At 6’4”, 220 pounds, Bradley is cut from a similar cloth to that of former Arizona Wildcat Rawle Alkins, a bigger guard with the physique of a defensive end who can use his body as a wrecking ball to barrel into the paint. He can also be an imposing fixture on the defensive end — an area where Cal desperately needs some dogs.
Gordon enters this season after an Achilles injury he sustained during his senior year of high school. He will likely follow a timeline similar to Harris-Dyson’s post-flu, easing into the rotation, and the coaching staff will play it by ear.

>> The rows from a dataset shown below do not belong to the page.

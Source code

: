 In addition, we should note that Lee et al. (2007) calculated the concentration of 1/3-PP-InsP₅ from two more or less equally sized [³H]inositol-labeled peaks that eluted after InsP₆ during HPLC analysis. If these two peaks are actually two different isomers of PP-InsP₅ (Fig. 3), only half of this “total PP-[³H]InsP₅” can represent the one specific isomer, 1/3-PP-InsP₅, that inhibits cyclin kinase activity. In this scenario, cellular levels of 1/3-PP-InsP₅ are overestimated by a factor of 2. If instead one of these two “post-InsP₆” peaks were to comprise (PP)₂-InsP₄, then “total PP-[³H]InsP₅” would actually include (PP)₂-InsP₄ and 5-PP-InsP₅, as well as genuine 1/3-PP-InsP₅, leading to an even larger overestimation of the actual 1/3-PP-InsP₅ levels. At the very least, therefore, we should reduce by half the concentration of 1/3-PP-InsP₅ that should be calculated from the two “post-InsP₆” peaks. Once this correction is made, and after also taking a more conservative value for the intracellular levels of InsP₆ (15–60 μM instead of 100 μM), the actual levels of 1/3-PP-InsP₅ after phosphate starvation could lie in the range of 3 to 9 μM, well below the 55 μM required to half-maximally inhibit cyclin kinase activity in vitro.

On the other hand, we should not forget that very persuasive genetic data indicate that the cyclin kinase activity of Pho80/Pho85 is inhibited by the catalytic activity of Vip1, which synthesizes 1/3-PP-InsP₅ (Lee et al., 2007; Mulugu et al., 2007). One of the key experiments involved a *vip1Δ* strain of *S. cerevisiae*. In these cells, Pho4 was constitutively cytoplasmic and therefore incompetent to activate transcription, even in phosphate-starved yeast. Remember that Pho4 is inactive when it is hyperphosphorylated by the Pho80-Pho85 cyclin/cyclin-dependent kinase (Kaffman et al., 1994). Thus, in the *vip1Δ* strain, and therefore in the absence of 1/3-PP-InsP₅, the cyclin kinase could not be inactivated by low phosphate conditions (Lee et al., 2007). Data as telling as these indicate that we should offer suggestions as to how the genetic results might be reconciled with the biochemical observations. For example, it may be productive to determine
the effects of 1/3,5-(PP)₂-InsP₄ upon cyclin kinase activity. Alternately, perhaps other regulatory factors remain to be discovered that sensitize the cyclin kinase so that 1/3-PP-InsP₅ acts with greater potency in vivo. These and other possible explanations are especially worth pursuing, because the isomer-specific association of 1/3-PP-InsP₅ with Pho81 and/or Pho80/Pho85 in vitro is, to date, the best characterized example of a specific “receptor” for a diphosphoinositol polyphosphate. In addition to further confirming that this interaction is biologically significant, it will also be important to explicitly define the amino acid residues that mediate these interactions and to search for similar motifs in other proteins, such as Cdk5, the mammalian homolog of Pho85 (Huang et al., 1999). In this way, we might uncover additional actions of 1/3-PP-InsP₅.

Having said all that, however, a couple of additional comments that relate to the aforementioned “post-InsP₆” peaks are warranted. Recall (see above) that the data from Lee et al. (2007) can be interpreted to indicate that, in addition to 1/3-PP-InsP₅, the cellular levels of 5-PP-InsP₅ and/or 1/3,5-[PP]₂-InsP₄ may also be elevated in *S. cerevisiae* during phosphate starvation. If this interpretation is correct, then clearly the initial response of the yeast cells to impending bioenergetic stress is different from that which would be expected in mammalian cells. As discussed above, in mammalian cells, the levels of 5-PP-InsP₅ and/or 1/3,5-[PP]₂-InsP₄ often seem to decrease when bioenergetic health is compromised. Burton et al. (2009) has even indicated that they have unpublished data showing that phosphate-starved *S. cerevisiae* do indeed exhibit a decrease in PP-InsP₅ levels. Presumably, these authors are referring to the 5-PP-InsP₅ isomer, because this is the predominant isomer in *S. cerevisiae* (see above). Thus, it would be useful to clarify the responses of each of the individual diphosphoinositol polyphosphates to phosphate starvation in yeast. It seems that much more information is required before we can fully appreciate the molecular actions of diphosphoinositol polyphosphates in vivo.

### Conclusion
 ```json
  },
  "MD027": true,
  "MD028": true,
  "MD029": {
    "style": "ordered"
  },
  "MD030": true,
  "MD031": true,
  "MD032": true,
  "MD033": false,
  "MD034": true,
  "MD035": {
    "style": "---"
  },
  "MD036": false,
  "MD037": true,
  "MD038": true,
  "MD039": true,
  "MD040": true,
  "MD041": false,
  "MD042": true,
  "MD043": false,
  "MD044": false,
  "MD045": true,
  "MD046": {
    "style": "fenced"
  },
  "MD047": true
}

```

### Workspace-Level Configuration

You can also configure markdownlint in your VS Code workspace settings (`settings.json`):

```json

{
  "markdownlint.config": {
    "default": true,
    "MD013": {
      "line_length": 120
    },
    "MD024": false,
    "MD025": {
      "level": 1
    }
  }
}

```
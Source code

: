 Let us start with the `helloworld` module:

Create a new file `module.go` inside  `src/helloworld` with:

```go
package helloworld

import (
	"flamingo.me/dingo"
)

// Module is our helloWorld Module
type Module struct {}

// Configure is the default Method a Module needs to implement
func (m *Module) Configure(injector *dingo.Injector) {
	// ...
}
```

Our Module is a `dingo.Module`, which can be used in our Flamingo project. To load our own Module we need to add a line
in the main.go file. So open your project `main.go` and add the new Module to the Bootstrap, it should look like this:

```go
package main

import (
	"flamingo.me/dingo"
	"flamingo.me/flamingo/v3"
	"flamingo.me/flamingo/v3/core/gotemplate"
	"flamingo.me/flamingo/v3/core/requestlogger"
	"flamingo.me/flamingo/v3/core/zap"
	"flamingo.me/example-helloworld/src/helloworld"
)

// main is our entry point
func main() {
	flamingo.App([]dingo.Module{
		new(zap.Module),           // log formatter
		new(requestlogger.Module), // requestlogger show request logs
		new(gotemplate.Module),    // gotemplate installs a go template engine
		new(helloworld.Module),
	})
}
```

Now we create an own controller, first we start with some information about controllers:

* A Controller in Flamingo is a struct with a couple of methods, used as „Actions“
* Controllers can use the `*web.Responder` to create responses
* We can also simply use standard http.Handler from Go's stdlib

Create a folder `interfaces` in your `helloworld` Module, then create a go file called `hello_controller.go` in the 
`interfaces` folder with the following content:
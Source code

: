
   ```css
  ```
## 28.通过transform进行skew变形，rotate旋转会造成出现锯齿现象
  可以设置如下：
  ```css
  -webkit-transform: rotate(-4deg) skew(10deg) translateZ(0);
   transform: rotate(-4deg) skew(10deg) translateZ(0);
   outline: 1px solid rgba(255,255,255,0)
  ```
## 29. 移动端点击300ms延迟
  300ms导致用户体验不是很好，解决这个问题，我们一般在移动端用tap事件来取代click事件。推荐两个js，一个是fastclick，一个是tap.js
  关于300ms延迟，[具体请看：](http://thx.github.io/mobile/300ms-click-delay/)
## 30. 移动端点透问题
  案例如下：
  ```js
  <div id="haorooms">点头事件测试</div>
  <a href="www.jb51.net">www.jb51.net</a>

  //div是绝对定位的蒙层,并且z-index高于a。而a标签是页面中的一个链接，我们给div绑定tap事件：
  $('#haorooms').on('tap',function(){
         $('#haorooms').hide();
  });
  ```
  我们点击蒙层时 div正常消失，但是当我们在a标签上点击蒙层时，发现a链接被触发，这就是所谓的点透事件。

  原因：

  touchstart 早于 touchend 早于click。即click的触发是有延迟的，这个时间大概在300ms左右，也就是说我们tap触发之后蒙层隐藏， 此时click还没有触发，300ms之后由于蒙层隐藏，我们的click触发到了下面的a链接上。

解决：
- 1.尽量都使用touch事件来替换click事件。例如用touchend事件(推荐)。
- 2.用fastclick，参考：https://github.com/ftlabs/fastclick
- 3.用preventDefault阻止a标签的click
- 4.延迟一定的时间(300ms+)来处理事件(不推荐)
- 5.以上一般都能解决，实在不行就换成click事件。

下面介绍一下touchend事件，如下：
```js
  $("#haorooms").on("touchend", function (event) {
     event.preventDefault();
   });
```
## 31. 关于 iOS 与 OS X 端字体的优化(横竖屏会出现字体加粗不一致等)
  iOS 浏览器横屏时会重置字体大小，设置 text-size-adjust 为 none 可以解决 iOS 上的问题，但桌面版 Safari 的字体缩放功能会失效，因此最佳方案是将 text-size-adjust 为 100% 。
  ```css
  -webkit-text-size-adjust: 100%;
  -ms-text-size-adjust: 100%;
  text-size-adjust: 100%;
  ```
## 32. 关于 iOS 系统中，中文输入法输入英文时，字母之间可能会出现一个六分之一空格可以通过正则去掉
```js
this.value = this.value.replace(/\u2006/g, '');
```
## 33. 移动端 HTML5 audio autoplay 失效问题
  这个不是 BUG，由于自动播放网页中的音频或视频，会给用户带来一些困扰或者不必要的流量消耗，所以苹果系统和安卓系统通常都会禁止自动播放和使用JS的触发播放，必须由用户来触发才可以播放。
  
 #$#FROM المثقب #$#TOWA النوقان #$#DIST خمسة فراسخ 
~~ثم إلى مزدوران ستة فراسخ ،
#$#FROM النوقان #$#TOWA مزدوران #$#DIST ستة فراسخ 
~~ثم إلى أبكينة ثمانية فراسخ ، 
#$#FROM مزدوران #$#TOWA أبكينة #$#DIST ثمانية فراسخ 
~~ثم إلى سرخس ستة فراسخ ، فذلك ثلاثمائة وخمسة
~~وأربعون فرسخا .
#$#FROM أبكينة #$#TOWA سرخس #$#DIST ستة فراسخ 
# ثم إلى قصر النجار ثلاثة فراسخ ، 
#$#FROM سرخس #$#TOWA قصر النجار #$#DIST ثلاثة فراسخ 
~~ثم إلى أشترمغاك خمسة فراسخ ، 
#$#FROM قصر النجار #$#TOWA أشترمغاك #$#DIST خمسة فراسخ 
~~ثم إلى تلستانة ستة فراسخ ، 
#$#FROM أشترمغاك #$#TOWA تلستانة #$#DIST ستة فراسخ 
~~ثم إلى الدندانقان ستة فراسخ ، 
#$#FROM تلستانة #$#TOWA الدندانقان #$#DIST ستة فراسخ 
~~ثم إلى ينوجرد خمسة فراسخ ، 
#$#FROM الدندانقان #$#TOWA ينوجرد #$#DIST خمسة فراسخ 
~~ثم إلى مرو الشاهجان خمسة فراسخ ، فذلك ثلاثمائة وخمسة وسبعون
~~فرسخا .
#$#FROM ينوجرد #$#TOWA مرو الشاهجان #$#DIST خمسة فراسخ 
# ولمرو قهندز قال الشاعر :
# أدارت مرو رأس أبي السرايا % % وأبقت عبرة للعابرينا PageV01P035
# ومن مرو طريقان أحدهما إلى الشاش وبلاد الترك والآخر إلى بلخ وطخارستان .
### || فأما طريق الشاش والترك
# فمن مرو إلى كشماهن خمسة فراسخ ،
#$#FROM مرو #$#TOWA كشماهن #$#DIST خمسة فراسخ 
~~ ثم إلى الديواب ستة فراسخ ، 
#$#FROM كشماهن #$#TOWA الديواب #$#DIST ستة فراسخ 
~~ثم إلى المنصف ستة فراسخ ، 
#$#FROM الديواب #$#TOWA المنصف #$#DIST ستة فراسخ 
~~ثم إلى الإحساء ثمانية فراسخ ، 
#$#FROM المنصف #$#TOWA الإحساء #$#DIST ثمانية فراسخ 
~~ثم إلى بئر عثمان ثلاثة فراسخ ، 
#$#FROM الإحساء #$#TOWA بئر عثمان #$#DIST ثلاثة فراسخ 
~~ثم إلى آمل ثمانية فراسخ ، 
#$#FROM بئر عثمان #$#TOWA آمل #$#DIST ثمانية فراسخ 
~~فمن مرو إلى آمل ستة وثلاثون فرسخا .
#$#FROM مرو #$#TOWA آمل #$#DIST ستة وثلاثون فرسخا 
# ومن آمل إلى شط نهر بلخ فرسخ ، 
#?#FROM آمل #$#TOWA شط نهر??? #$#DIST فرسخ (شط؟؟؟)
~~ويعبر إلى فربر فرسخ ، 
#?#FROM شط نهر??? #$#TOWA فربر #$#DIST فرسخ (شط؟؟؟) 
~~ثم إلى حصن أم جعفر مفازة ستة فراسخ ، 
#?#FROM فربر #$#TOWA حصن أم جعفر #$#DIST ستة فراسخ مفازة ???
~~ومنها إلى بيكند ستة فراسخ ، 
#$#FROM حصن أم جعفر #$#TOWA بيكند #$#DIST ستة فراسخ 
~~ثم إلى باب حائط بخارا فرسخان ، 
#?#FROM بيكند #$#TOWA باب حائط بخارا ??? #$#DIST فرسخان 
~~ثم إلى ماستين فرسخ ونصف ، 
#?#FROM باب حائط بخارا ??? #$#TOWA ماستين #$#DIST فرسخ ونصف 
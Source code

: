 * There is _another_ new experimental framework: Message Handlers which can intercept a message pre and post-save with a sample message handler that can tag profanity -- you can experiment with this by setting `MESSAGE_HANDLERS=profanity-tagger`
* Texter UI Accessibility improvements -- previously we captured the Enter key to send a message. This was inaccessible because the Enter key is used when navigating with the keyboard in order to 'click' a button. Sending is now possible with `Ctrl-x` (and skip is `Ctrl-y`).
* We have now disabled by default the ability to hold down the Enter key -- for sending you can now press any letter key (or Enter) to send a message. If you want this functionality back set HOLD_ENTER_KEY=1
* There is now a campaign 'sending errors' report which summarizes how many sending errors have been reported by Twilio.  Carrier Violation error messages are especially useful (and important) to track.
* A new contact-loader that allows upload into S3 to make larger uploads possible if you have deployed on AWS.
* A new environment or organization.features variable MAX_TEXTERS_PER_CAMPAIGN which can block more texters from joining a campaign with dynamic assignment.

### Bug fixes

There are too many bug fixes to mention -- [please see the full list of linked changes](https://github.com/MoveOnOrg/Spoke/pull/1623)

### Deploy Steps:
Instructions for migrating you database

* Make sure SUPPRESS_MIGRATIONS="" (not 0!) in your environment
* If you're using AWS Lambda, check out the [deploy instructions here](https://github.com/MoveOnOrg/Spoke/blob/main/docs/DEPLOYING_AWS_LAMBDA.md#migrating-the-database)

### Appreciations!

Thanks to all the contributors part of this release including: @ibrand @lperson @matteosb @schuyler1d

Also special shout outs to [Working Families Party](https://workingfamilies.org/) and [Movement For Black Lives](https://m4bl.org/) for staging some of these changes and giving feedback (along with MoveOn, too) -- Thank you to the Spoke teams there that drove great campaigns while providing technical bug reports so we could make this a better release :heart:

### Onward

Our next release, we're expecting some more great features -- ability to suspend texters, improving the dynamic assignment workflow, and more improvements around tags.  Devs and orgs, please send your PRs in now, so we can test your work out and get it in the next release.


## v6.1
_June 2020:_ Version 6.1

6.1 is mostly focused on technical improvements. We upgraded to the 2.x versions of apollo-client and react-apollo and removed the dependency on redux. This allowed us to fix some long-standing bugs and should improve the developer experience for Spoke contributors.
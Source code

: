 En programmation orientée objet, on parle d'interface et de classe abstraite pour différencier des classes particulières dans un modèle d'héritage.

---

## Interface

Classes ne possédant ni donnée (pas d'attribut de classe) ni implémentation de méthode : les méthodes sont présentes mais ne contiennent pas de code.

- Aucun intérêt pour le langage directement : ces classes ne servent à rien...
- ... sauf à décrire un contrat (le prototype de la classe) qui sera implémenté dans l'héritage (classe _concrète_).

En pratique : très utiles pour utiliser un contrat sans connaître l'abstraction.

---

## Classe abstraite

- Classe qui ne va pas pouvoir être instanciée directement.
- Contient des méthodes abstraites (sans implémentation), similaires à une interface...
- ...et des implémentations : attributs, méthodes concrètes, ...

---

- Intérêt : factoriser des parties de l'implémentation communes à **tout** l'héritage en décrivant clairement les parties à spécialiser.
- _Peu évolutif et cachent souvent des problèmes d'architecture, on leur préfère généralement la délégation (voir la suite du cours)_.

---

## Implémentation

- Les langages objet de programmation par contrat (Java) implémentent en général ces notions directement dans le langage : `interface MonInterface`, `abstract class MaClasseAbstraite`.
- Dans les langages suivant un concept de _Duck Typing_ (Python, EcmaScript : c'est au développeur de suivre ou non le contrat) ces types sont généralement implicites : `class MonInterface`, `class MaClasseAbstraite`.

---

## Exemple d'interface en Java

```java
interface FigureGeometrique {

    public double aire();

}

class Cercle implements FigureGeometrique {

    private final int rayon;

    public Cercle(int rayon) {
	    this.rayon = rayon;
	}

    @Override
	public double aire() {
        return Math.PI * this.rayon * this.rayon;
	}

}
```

When he’s on the floor, Gordon provides a service that the Bears desperately need: shooting. Much like McNeill, a fellow Houston boy, the wing has a buttery stroke, and he’s not afraid to let it fly. In Cal’s exhibition against Cal State East Bay, Gordon knocked down two 3-pointers on five attempts in only 14 minutes of play off the bench.
While Jones can roll out a plethora of different combinations with his guards and wings, the frontcourt is far more limited.
Cal returns sophomore Grant Anticevich and welcomes freshmen Andre Kelly and Connor Vanover. Sueing will more than likely see some frontcourt minutes as well.
All three have the ability to spread the floor on offense, which forces opposing big men to extend out the perimeter and opens up the paint for slashers such as Austin and Sueing.
Anticevich didn’t see the floor too often last season, but he took the three when presented with the opportunity. He only hit 2 of his 13 attempts and was seldom able to develop a rhythm with inconsistent playing time.
There’s some promise on offense, but players on the defensive end are more of a concern, as none of them are projected to have the same defensive prowess as Lee or Okoroh.
With the nightmare that was last season finally over, there’s a feeling that there’s nowhere to go but up for this Cal team. On the flip side of that coin, finishing last in the Pac-12 is still a legitimate possibility.
Much of the responsibility of digging themselves out of this hole will fall on Sueing, McNeill and Austin, but it is Jones who will be at the center of their success or their futility.
The honeymoon phase is coming to a close. Incoherent systems on offense and defense won’t suffice. This team needs to develop an identity, one that’s not just predicated on “toughness.” Jones has had a whole offseason to reflect on last year, and being an inexperienced head coach is no longer an excuse.